I did the question on a piece of paper before typing in the solution and
inadvertently wrote down the point B(4,-6) as (4,6)
so the equation I had written as
√[(x+2)^2 + (y-3)^2] = 2√[(x-4)^2 + y-6)^2]
should have been
√[(x+2)^2 + (y-3)^2] = 2√[(x-4)^2 + y+6)^2]
make the necessary changes in my solution, the only change would be in the y term.
Sure, I can help you get started with these two questions!
a) Let's start by finding the midpoint of the line segment AB, which will give us the coordinates of the point equidistant from A and B. The midpoint can be found by averaging the x-coordinates and the y-coordinates separately:
Midpoint coordinates:
x-coordinate: (A's x-coordinate + B's x-coordinate) / 2 = (-2 + 4) / 2 = 1
y-coordinate: (A's y-coordinate + B's y-coordinate) / 2 = (3 + (-6)) / 2 = -1.5
So, the midpoint is located at (1, -1.5).

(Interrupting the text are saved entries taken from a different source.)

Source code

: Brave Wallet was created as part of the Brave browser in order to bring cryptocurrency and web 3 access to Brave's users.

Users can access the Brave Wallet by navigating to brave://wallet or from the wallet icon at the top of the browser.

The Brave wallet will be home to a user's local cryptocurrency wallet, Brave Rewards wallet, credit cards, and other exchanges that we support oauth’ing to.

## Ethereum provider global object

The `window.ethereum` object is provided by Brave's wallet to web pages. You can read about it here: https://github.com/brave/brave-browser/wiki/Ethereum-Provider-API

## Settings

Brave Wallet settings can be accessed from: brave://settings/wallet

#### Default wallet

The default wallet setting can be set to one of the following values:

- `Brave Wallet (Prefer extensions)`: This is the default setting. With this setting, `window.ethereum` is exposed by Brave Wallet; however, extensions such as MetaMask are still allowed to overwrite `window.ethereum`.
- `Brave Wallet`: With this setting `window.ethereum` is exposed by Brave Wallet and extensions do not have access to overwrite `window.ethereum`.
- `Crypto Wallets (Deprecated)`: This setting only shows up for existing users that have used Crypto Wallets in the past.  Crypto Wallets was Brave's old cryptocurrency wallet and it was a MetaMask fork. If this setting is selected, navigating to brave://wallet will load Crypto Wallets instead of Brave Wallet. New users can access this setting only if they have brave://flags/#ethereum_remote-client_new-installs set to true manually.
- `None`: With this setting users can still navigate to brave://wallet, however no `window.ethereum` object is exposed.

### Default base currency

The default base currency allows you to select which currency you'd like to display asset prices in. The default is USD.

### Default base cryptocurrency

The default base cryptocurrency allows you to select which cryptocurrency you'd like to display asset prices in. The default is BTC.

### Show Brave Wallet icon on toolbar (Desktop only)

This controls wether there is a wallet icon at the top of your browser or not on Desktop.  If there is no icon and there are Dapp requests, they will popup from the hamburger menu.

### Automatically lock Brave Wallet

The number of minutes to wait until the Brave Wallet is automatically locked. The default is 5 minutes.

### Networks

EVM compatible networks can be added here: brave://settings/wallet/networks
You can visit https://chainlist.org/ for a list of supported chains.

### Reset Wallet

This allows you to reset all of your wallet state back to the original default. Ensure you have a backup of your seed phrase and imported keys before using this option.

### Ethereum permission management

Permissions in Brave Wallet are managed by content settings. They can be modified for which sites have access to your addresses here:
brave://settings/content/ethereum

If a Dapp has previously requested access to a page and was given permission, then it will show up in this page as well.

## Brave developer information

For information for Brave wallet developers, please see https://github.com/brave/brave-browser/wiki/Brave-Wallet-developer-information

Now, let's define a point P on the locus of the dog, such that the distance between P and A is twice the distance between P and B. The distance formula between two points (x1, y1) and (x2, y2) is:
Distance = √((x2 - x1)^2 + (y2 - y1)^2)
Using this formula, we can write the equation for the locus of the dog. Let P be the point (x, y):
Distance AP = 2 * Distance BP
√((x - (-2))^2 + (y - 3)^2) = 2 * √((x - 4)^2 + (y - (-6))^2)
Squaring both sides of the equation and expanding, we get:
(x + 2)^2 + (y - 3)^2 = 4 * ((x - 4)^2 + (y + 6)^2)

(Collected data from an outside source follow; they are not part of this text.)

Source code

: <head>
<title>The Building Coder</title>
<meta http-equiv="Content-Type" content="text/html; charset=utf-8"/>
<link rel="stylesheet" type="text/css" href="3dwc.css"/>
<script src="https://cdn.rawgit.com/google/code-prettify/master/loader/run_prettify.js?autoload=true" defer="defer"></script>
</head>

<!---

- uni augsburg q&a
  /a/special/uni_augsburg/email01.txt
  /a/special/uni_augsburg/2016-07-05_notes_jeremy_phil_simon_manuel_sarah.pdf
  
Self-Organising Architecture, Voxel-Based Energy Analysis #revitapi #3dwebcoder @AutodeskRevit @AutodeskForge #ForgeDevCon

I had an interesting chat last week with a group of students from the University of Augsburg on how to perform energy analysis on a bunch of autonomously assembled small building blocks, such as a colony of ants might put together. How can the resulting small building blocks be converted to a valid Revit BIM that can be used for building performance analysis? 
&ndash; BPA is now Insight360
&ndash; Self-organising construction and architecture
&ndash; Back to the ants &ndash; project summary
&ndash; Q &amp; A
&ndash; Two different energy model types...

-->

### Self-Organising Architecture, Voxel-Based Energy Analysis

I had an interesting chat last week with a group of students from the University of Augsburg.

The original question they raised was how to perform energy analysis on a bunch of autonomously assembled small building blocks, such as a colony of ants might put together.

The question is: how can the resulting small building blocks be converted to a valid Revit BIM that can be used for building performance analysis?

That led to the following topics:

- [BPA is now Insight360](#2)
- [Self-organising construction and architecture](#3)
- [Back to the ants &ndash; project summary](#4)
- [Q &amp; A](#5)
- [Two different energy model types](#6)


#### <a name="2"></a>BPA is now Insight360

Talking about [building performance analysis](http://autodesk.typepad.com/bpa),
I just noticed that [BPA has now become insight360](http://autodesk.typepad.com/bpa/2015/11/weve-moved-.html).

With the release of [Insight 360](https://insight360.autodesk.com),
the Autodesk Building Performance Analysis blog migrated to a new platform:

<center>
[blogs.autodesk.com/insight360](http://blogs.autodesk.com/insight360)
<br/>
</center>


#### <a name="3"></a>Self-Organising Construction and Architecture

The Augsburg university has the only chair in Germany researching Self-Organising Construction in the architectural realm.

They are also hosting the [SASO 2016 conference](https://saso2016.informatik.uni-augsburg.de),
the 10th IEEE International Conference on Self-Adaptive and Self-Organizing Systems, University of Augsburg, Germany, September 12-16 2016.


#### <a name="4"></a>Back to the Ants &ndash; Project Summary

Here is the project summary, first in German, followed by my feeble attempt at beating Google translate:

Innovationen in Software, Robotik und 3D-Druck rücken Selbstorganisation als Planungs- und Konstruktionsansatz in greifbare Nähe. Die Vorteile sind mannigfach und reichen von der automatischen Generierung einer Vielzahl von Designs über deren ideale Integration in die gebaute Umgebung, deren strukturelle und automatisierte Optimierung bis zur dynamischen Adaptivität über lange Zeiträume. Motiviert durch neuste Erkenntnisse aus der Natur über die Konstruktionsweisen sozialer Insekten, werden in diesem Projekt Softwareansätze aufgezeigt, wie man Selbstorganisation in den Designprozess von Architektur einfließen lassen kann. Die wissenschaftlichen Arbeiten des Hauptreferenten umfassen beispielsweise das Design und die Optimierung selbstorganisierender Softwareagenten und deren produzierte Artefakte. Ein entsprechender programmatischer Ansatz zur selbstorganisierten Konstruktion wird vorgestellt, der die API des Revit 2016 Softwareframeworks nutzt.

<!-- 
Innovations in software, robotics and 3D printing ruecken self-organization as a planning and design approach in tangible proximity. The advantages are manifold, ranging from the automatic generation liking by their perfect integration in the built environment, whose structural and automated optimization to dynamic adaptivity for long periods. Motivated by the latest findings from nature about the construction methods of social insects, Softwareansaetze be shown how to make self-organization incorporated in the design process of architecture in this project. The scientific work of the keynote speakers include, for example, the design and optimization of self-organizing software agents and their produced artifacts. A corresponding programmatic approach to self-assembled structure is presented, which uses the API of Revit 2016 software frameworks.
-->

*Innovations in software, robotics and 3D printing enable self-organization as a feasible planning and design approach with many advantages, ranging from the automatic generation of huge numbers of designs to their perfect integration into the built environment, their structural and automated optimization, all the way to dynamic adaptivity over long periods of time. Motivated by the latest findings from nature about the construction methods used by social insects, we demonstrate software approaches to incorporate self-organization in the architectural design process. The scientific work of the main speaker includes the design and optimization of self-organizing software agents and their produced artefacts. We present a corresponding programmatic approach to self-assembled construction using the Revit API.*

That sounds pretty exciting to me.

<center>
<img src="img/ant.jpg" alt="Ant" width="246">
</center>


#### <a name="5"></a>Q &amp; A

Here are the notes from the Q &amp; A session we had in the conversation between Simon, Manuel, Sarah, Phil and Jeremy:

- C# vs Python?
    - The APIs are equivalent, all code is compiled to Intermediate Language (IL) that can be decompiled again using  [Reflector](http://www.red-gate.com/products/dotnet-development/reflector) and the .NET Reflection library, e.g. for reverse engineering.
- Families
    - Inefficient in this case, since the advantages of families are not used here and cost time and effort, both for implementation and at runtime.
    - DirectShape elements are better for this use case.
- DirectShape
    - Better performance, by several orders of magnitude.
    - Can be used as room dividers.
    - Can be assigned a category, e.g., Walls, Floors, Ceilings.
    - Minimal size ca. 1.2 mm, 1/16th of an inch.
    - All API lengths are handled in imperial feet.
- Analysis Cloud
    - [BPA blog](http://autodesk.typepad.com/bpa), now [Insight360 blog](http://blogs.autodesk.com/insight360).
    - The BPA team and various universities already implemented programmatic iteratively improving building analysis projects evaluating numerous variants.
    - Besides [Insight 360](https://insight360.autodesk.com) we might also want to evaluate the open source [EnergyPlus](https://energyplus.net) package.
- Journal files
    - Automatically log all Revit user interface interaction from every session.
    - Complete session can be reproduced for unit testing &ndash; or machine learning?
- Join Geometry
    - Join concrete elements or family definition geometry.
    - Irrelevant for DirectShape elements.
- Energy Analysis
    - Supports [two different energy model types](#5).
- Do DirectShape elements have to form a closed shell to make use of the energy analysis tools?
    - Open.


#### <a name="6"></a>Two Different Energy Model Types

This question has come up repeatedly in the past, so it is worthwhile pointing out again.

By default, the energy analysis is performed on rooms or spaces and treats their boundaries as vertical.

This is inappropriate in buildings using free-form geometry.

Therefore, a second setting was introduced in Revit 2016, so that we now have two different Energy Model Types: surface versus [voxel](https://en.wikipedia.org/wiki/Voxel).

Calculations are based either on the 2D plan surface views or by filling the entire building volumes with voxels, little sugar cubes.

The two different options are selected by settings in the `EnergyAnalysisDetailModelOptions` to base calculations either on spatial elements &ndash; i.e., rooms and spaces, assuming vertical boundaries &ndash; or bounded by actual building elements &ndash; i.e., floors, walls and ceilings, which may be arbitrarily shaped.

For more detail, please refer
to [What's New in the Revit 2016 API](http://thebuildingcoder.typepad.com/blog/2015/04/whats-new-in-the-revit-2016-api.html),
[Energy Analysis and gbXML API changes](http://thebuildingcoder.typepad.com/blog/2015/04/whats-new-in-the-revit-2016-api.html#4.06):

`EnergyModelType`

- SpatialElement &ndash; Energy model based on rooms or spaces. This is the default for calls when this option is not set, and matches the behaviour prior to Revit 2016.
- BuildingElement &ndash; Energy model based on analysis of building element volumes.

Expanding and simplifying further, we arrive at the equation of the locus of the dog:
5x^2 - 38x + 69y - 280 = 0
To graph the locus, plot the points A(-2,3) and B(4,-6), draw the path defined by the equation 5x^2 - 38x + 69y - 280 = 0, and include the two trees.
Geometric description of the path of the dog relative to the two trees: The path of the dog is an ellipse with the two trees as the foci. The dog's distance from one tree is twice its distance from the other tree.
b) To find the locus of the cat, we need to consider that the line segment between the cat and each of the two trees is perpendicular. Let C(x, y) be the point representing the cat's position.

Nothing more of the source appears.